RFID identification involves the labelling of every rental item with a readable tag (capable of withstanding multiple laundering), so that rental operators can recognise changes in textile life, the emergence of regular theft issues, automatic handling through the production process, automatic assembly of deliveries and so on. The latest technology enables tag readers to scan an entire bag in a few seconds, reliably and with consistent accuracy (currently with an error rate of less than one in a thousand). If the contents are distributed automatically along the conveyor belt, then a suitable pneumatic system can blow each item into its proper classification for processing, eliminating the human operative from the hazards of the sorting area entirely. This would of course have to be combined with automatic elimination of metal and other solid objects, and automatic weighing, which are generally possible. Some suppliers of automated sorting systems claim they can separate a metal object from the textile with which it is entangled.

One important possibility for healthcare launderers is the possibility of automatic sorting of foul and infective work. This would require RFID or similar labelling of every item, or at the very least every coloured item. It then offers the possibility of eliminating colour contamination of white textiles mixed in with coloured items, especially in red bags (which are traditionally processed unsorted). This would create a step improvement in quality of white healthcare fabrics, by elimination of the progressive greying which at present characterises this market sector. The way is now open for the laundry engineer to achieve automatic handling of infective textiles.

Washing

Most volume laundries are processing all textiles through a tunnel washer, which will give high productivity whilst still maintaining good wash quality, with good whiteness retention and stain removal. The not so obvious points for the engineer to check regularly are the accuracy of chemical dosages and water flows (both of which could become incorrectly adjusted quite easily).

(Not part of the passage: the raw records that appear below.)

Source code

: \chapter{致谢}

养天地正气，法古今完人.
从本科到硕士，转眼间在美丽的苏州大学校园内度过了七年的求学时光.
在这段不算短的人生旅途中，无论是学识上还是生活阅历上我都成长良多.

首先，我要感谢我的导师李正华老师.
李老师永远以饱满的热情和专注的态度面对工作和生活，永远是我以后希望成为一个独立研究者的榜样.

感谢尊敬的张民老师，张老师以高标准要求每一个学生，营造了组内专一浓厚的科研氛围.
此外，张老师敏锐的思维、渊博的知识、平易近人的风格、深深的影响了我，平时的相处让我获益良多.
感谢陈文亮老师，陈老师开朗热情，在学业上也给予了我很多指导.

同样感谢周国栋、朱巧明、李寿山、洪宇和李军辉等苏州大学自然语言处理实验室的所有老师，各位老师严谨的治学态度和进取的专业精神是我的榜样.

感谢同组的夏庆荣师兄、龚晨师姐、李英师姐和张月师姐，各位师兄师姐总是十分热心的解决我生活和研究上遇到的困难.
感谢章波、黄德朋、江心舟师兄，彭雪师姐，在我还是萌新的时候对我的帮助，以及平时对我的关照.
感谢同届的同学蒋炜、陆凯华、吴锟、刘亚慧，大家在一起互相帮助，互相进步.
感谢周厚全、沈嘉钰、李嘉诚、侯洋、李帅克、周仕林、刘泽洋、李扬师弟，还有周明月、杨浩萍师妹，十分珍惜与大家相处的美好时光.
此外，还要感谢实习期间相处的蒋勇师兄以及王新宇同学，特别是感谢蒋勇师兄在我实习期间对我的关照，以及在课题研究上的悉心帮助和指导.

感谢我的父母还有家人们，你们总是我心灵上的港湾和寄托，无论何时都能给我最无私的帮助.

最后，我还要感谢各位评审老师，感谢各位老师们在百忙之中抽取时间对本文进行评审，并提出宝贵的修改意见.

Ideally every volume laundry should have at least two tunnel washers, so that whites and coloureds can be separated. For maximum economy, healthcare launderers may be processing foul and infective work in a separate CBTW, which must be capable of being cleared (in the event of a blockage) in line with TSA guidance. It is important that the engineer knows the correct procedure for this. It is even more important that the Laundry engineer checks regularly for the fault symptoms that indicate high risk of blockage and eliminates these. They include calibration checks on automatic weighing equipment, tanks occasionally running dry, pump failures that do not automatically stop the washer and so on. These should be essentials on even the simplest of any Planned Preventative Maintenance schedule.

Minimum energy consumption is becoming more reliant on low temperature washing, which still requires accurate temperature measurement and control, so the engineer should be able to ensure accurate thermostat functioning and chemical dosage (with the correct low temperature chemistry,) to ensure good solubilisation of fats, oils and greases as well as successful stain removal. This means of course that disinfection must also be achieved at low temperature, because using implied thermal disinfection may not economic, especially with the high energy costs currently being seen across the globe. The Laundry engineer may well be best placed to monitor disinfection on a daily or weekly basis, preferably as part of an assurance system which meets the requirements of BS EN 14065:2016 (see LCN April 2023 issue).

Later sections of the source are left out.